• **MATERIAL FOR THIS TASK**:
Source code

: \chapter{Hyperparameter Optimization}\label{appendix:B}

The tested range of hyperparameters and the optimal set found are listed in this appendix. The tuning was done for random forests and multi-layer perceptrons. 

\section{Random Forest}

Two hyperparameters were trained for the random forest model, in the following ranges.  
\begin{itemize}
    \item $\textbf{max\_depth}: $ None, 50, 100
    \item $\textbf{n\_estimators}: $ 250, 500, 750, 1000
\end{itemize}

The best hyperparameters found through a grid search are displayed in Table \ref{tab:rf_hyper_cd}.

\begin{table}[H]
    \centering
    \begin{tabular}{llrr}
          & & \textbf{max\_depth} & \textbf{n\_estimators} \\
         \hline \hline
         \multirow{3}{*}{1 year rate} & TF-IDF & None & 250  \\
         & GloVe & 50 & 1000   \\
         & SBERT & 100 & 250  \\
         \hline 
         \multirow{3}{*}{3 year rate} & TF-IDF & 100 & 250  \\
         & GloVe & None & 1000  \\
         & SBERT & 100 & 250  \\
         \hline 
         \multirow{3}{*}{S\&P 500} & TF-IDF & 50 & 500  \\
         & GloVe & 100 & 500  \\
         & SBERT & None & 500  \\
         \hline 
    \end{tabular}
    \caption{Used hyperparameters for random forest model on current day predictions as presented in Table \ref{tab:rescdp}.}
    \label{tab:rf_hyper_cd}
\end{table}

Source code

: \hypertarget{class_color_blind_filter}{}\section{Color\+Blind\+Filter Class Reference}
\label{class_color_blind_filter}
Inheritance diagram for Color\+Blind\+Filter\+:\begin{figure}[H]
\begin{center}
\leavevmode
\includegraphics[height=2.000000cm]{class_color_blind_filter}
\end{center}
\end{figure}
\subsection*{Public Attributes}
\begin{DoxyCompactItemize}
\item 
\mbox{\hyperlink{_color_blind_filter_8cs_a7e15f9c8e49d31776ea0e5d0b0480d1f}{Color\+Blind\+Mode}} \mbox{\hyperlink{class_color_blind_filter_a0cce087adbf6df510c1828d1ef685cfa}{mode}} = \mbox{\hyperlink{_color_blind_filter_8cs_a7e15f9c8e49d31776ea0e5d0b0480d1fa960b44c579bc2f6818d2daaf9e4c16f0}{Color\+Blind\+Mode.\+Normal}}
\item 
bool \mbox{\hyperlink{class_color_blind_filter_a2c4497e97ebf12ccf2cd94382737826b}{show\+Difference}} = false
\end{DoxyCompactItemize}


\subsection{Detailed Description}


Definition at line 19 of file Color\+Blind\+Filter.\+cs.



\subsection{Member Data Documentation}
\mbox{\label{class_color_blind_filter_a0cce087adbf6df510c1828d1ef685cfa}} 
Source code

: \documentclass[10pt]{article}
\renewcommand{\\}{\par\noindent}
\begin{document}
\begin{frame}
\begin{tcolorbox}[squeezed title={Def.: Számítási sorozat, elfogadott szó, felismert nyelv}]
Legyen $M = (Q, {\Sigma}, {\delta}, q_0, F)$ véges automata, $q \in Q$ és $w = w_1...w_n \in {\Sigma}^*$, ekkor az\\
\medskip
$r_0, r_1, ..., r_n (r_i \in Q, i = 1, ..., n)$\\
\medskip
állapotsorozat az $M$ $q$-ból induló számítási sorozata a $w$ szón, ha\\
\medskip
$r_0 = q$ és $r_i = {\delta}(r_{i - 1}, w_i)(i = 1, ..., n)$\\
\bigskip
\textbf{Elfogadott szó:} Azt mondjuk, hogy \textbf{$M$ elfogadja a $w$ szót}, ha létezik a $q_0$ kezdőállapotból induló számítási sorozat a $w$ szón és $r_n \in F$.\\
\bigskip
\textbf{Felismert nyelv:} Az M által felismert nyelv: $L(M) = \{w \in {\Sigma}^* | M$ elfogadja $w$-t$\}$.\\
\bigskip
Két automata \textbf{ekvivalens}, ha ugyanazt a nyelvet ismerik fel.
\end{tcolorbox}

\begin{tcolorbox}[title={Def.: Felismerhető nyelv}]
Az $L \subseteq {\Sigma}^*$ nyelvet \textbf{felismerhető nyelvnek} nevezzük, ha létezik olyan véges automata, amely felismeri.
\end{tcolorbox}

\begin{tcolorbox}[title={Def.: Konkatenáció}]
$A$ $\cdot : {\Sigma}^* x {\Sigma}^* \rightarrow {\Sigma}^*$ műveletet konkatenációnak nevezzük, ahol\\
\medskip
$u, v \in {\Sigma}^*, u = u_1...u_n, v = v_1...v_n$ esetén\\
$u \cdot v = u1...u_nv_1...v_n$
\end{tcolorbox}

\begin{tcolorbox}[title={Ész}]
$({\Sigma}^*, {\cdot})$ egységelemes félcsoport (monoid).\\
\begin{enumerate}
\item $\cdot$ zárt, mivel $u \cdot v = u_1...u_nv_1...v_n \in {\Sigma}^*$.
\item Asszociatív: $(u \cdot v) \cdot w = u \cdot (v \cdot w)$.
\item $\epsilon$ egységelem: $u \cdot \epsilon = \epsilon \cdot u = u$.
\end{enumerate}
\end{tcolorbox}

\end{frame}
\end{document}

• **EXERCISE DETAILS**: Nothing but a number is wanted: report how many lines in the entries above contain the string "figure".

• **RESULT OF THIS EXERCISE**: 2